Uno de los factores que ha hecho posible el gran número de abusos cometidos en la Iglesia es el clericalismo: considerar a los sacerdotes como personas «especiales», cuya autoridad no se puede discutir, con derecho a privilegios, por encima del «pueblo de Dios» y no como parte del mismo. Párrocos que actúan como dueños o mandamases en las parroquias… «Directores» espirituales que en vez de «acompañar», «reemplazan» la conciencia del dirigido/a, diciéndole qué tiene que hacer y volviéndolo dependiente… La poca formación de laicas/os para constituir consejos pastorales y comunidades fuertes, capaces para participar en las decisiones…

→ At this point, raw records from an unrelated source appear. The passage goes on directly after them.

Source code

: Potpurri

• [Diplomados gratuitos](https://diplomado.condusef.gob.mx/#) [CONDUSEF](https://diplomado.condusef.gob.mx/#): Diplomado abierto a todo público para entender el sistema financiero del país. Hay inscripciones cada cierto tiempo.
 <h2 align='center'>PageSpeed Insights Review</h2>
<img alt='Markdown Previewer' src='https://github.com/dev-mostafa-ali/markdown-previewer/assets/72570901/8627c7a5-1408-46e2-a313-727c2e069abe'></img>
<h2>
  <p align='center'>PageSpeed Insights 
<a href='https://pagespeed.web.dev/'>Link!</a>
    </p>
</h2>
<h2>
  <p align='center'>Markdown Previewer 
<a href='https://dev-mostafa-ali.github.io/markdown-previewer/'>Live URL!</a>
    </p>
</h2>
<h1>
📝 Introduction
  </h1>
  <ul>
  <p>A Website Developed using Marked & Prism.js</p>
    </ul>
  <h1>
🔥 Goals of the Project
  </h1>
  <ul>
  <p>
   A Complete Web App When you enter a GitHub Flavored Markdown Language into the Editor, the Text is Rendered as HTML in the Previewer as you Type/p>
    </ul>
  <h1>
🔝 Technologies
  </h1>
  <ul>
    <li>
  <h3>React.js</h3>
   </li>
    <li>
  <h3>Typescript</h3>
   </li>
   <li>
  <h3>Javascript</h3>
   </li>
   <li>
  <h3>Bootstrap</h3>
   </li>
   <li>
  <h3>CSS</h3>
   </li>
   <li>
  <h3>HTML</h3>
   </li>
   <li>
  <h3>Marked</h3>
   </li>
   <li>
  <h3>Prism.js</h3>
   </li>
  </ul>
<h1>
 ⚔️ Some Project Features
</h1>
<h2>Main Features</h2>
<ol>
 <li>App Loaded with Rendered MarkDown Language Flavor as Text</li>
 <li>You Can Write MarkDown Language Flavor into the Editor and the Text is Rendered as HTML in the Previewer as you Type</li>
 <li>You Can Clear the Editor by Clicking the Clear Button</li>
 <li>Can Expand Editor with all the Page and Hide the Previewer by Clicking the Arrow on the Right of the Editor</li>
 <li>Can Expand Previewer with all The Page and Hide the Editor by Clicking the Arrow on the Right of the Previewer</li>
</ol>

El asociar espontáneamente la «obediencia a los pastores» con sumisión y sometimiento, el dar poco espacio al cuestionamiento, la reflexión y la crítica… Son factores a los que debemos estar muy alertas.
Durante siglos la causa de las víctimas de abuso dentro de la Iglesia nos pareció algo pequeño, frente a la Gran Causa del honor de la Iglesia... Hoy hemos cambiado, nos hemos convertido, y pensamos exactamente al revés: la Gran Causa de Jesús, es construir una comunidad liberada y liberadora, en la que las y los pequeños vulnerables encuentren un lugar seguro y de vida abundante. La Gran Causa se juega pues en la atención a los pequeños, no en dar la prevalencia a la gran institución ni al clero, que deben ponerse siempre al servicio de los pequeños.